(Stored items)
════

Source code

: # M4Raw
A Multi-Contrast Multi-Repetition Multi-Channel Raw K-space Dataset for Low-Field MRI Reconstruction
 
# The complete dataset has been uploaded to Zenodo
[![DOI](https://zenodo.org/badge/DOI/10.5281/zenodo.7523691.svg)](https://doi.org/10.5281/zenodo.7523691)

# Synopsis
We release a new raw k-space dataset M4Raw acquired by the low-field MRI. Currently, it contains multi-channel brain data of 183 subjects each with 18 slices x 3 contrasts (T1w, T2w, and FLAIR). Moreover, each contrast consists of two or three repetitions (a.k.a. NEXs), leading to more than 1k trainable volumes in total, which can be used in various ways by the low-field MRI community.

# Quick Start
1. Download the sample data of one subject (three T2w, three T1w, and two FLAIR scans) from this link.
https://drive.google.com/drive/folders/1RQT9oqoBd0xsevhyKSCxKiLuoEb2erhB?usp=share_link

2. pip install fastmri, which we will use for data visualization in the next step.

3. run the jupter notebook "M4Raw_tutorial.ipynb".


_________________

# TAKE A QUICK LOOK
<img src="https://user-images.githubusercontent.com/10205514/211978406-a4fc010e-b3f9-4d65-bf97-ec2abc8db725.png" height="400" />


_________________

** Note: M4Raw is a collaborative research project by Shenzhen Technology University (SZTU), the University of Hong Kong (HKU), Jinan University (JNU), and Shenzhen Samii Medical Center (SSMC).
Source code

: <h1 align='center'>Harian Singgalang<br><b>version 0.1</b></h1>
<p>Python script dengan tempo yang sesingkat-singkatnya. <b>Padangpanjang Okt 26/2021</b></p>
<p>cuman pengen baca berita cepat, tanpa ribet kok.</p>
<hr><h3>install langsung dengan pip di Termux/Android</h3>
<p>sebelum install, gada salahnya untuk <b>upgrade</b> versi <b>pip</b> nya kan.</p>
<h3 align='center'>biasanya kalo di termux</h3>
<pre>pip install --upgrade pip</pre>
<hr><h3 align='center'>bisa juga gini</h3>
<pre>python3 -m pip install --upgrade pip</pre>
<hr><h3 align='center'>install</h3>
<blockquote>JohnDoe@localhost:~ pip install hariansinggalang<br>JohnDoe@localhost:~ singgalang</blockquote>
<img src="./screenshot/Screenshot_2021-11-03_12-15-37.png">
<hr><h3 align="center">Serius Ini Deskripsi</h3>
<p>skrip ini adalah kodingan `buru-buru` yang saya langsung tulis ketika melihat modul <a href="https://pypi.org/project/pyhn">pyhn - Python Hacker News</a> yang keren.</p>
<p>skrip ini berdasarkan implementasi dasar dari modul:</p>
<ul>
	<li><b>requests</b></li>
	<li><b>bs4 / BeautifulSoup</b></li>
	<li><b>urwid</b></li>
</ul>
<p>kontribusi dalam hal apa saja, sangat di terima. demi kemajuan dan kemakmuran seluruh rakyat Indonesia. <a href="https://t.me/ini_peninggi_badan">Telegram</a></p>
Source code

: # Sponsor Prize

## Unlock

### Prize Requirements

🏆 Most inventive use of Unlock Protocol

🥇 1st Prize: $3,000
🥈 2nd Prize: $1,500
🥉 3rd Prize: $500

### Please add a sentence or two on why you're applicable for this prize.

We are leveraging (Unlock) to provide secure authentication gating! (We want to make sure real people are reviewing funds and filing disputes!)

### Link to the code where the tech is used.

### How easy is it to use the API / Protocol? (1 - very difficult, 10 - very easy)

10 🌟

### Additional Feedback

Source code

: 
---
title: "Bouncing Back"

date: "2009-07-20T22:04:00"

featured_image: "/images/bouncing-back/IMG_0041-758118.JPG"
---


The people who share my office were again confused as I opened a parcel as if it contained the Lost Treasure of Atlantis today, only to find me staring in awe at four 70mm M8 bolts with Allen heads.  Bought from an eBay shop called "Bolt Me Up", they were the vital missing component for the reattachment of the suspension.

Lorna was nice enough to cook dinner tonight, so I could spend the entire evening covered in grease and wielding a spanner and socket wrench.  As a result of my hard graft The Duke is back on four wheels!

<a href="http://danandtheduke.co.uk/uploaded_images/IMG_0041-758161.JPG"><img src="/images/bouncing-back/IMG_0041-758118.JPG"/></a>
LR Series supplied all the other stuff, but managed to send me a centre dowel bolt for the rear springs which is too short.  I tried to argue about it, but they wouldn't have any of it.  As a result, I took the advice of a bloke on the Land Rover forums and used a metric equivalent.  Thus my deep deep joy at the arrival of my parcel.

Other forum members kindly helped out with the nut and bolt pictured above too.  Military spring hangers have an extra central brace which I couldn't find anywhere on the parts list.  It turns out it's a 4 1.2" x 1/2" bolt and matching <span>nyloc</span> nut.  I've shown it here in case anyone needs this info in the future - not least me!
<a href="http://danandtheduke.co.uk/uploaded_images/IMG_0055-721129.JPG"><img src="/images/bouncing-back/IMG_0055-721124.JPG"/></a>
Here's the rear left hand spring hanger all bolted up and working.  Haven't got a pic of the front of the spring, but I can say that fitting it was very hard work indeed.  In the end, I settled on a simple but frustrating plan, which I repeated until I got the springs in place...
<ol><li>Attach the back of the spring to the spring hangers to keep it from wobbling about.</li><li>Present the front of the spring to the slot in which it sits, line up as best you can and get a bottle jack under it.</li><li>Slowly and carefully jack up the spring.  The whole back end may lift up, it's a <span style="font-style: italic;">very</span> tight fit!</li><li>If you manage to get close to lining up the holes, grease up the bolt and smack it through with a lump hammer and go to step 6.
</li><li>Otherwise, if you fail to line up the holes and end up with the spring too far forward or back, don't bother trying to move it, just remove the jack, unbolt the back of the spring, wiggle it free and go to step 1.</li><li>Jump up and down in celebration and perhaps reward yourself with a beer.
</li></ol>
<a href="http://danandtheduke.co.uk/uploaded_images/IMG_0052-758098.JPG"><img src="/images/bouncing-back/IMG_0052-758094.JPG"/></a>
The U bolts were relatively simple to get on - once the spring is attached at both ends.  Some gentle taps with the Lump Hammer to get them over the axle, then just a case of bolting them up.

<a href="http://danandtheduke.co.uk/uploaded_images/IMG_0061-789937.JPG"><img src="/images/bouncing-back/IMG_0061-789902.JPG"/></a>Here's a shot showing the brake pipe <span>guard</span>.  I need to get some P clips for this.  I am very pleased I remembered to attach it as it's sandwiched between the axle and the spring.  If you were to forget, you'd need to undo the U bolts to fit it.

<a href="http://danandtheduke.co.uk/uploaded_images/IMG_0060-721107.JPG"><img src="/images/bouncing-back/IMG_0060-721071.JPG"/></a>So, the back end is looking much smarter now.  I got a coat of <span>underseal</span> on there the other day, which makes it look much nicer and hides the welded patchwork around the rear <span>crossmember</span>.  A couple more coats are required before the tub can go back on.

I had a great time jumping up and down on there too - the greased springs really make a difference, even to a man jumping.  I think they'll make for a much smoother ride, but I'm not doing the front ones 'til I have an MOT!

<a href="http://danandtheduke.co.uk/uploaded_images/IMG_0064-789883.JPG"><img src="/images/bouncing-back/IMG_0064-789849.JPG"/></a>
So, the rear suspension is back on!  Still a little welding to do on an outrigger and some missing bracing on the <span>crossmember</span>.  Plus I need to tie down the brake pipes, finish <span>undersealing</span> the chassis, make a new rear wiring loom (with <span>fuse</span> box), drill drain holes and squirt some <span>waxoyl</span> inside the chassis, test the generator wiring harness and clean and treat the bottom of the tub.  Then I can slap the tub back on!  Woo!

════

YOUR INSTRUCTIONS
Would you retype the lines above from the one with "<p>cuman pengen baca" down to the one with "<pre>pip install --upgrade pip</pre>", word for word, both ends included and no other lines?

YOUR SOLUTION
<p>cuman pengen baca berita cepat, tanpa ribet kok.</p>
<hr><h3>install langsung dengan pip di Termux/Android</h3>
<p>sebelum install, gada salahnya untuk <b>upgrade</b> versi <b>pip</b> nya kan.</p>
<h3 align='center'>biasanya kalo di termux</h3>
<pre>pip install --upgrade pip</pre>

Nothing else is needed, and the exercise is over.